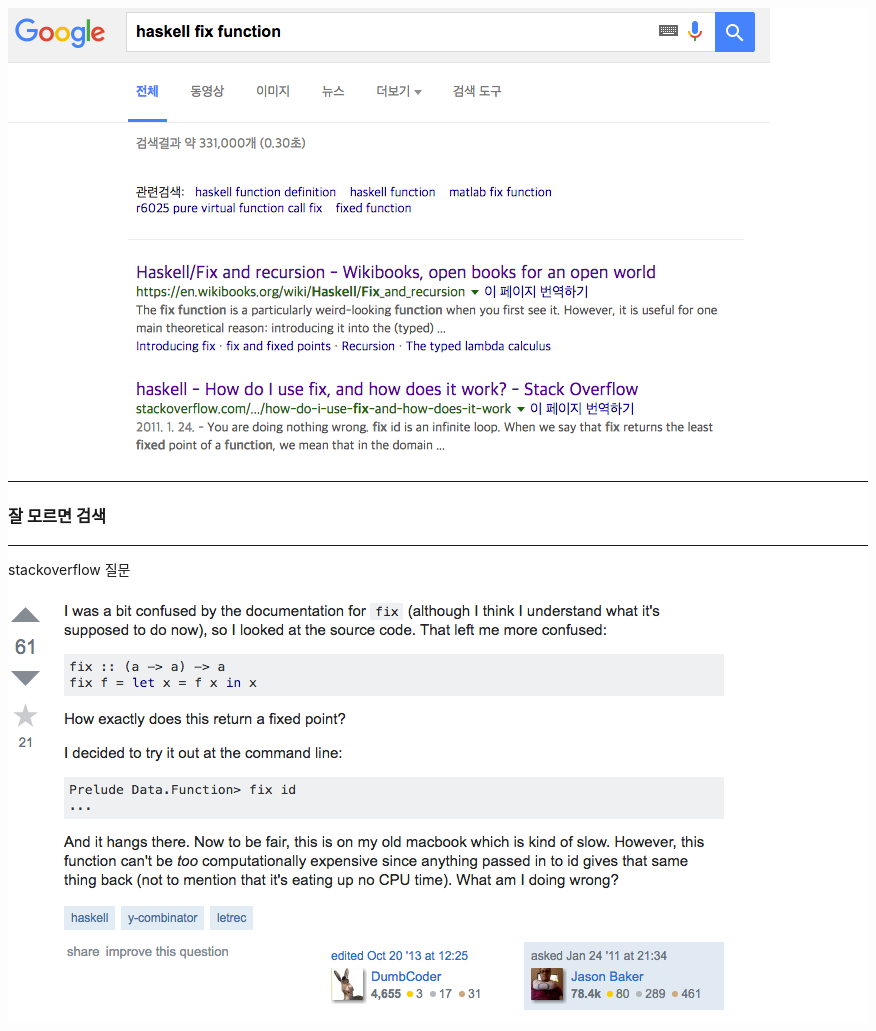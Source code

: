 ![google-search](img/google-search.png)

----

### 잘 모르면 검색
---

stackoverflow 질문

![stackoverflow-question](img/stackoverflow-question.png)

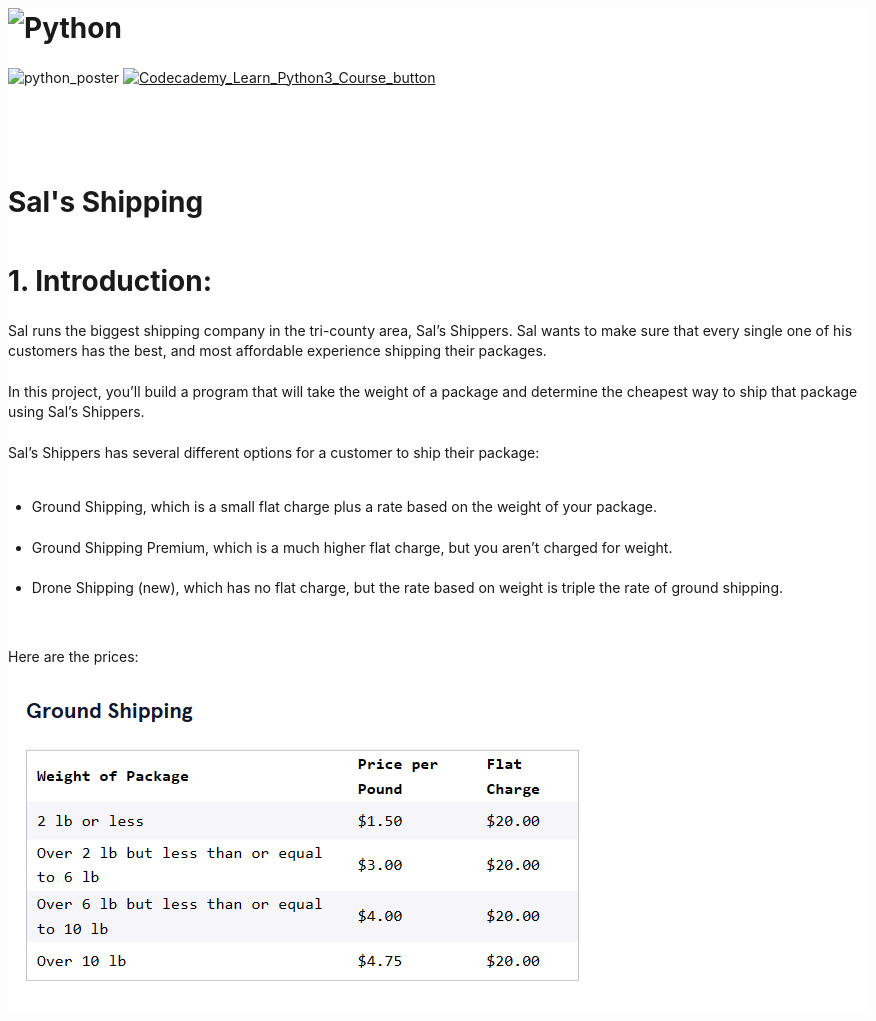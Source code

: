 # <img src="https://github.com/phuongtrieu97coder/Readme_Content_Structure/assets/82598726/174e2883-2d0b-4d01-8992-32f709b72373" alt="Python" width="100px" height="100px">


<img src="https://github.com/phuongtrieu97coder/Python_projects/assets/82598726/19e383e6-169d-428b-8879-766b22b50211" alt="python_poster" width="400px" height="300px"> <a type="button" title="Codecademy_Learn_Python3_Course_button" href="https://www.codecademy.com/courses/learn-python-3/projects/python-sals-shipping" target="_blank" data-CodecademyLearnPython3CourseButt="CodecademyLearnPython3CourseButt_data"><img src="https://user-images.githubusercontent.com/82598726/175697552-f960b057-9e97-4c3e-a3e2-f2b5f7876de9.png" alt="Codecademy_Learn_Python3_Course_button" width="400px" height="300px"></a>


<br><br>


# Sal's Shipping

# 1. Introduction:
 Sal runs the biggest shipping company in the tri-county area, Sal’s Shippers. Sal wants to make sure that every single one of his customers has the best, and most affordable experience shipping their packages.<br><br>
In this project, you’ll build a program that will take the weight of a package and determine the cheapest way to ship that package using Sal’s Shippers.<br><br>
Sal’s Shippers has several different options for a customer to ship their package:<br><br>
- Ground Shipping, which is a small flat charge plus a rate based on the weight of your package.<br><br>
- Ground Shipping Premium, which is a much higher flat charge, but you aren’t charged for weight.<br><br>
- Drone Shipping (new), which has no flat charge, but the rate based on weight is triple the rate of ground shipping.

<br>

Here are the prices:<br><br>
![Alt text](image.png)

******

Find the line containing "In this project, you’ll" in the material above. Print it and every line after it through the end, exactly and only those.

In this project, you’ll build a program that will take the weight of a package and determine the cheapest way to ship that package using Sal’s Shippers.<br><br>
Sal’s Shippers has several different options for a customer to ship their package:<br><br>
- Ground Shipping, which is a small flat charge plus a rate based on the weight of your package.<br><br>
- Ground Shipping Premium, which is a much higher flat charge, but you aren’t charged for weight.<br><br>
- Drone Shipping (new), which has no flat charge, but the rate based on weight is triple the rate of ground shipping.

<br>

Here are the prices:<br><br>
![Alt text](image.png)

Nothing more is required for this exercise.